This is no more earthy pleasure than new-season mushrooms. But don't limit yourself to the familiar varieties, says Skye Gyngell. Dig around for girolles, and glory in their pungent meatiness

Sunday 12 September 2010 00:00 BST
Comments

This is the season for mushrooms, and I use them as often as I can from September right through to mid-December. I love their pungent, earthy flavour and slightly meaty texture. Quick, hot cooking with as little adornment as possible works best for me. Girolles are one of the earliest mushrooms we see here, appearing towards the end of August. With their orange trumpets with long, elegant stems, they look as beautiful cooked as they do raw.
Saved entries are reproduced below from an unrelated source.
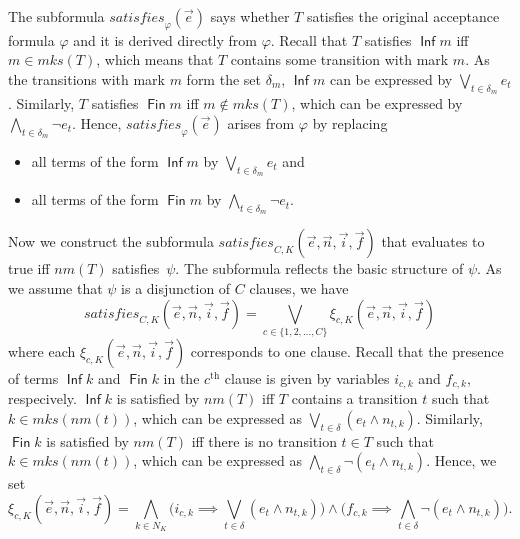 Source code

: \documentclass[a4paper,UKenglish,cleveref,autoref,thm-restate]{lipics-v2021}
\DeclareMathOperator{\Inf}{\mathsf{Inf}}
\DeclareMathOperator{\Fin}{\mathsf{Fin}}
\newcommand{\mks}{\mathit{mks}}
\newcommand{\rem}{\mathit{nm}}
\newcommand{\msat}{\mathit{satisfies}}
\begin{document}
The subformula $\msat_\varphi(\vec{e})$ says whether $T$ satisfies the
original acceptance formula $\varphi$ and it is derived directly from
$\varphi$. Recall that $T$ satisfies $\Inf m$ iff $m\in\mks(T)$, which
means that $T$ contains some transition with mark $m$. As the
transitions with mark $m$ form the set $\delta_m$, $\Inf m$ can be
expressed by $\bigvee_{t\in\delta_m}e_t$. Similarly, $T$ satisfies
$\Fin m$ iff $m\not\in\mks(T)$, which can be expressed by
$\bigwedge_{t\in\delta_m}\neg e_t$. Hence, $\msat_\varphi(\vec{e})$
arises from $\varphi$ by replacing
\begin{itemize}
\item all terms of the form $\Inf m$ by $\bigvee_{t\in\delta_m}e_t$ and
\item all terms of the form $\Fin m$ by $\bigwedge_{t\in\delta_m}\neg e_t$.
\end{itemize}

Now we construct the subformula
$\msat_{C,K}(\vec{e},\vec{n},\vec{i},\vec{f})$ that evaluates to true
iff $\rem(T)$ satisfies~$\psi$. The subformula reflects the basic
structure of $\psi$. As we assume that $\psi$ is a disjunction of $C$
clauses, we have
\[
  \msat_{C,K}(\vec{e},\vec{n},\vec{i},\vec{f})=\bigvee_{c\in\{1,2,\ldots,C\}}\xi_{c,K}(\vec{e},\vec{n},\vec{i},\vec{f})
\]
where each $\xi_{c,K}(\vec{e},\vec{n},\vec{i},\vec{f})$ corresponds to
one clause. Recall that the presence of terms $\Inf k$ and $\Fin k$ in
the $c^\textrm{th}$ clause is given by variables $i_{c,k}$ and
$f_{c,k}$, respecively. $\Inf k$ is satisfied by $\rem(T)$ iff $T$
contains a transition $t$ such that $k\in\mks(\rem(t))$, which can be
expressed as $\bigvee_{t\in\delta}(e_t\wedge n_{t,k})$. Similarly,
$\Fin k$ is satisfied by $\rem(T)$ iff there is no transition $t\in T$
such that $k\in\mks(\rem(t))$, which can be expressed as
$\bigwedge_{t\in\delta}\neg(e_t\wedge n_{t,k})$. Hence, we set
\[
  \xi_{c,K}(\vec{e},\vec{n},\vec{i},\vec{f})=
  \bigwedge_{k\in N_K}\Big(i_{c,k}\implies\bigvee_{t\in\delta}(e_t\wedge n_{t,k})\Big)\wedge\Big(f_{c,k}\implies\bigwedge_{t\in\delta}\neg(e_t\wedge n_{t,k})\Big).
\]
\end{document}
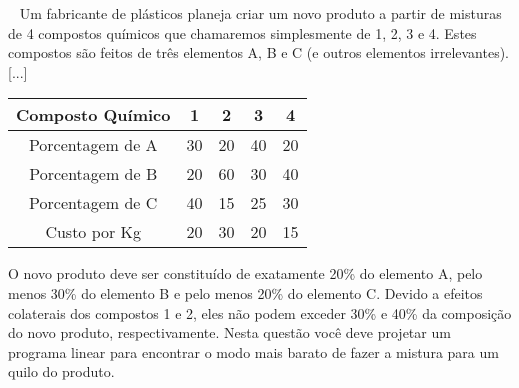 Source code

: ~
Um fabricante de plásticos planeja criar um novo produto a partir de misturas de 4 compostos químicos que chamaremos simplesmente de 1, 2, 3 e 4. Estes compostos são feitos de três elementos A, B e C (e outros elementos irrelevantes). [...]

\begin{table}[H]
    \centering
    \begin{tabular}{ccccc}
        \toprule
        Composto Químico & 1 & 2 & 3 & 4 \\
        \midrule
        Porcentagem de A & 30 & 20 & 40 & 20 \\
        Porcentagem de B & 20 & 60 & 30 & 40 \\
        Porcentagem de C & 40 & 15 & 25 & 30 \\
        \midrule
        Custo por Kg & 20 & 30 & 20 & 15 \\
        \bottomrule
    \end{tabular}
\end{table}

O novo produto deve ser constituído de exatamente 20\% do elemento A, pelo menos 30\% do elemento B e pelo menos 20\% do elemento C. Devido a efeitos colaterais dos compostos 1 e 2, eles não podem exceder 30\% e 40\% da composição do novo produto, respectivamente. Nesta questão você deve projetar um programa linear para encontrar o modo mais barato de fazer a mistura para um quilo do produto.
Mushrooms always have a much better texture and flavour if you leave them alone during cooking. A quick toss halfway through is plenty; too much stirring and they will release too much of their juice, resulting in a watery texture.

Skye Gyngell is head chef at Petersham Nurseries, Church Lane, Richmond, Surrey, tel: 020 8605 3627, petershamnurseries.com

Girolles and eggs on toast

Mushrooms and eggs are a classic combination; the girolles make it a little more elegant. Lovely for brunch on an autumn Sunday, or equally good as a light supper.

Serves 2

500g/1lb girolles
50g/2oz unsalted butter
Sea salt and freshly ground black pepper
1 clove garlic, peeled and finely chopped
1 small bunch of flat-leaf parsley, fairly finely chopped
2 free-range eggs

Pick over the girolles with your fingers, removing any bits of grass that may be lurking among them, then wipe gently with a clean dry cloth. Place a frying pan over a medium heat and add the butter.

Once the butter is foaming, add the mushrooms and season generously with salt and pepper. Turn up the heat and allow the mushrooms to cook for three to four minutes, tossing them once or twice during cooking. Add the garlic halfway through and once the pan has come off the heat, stir in the chopped parsley.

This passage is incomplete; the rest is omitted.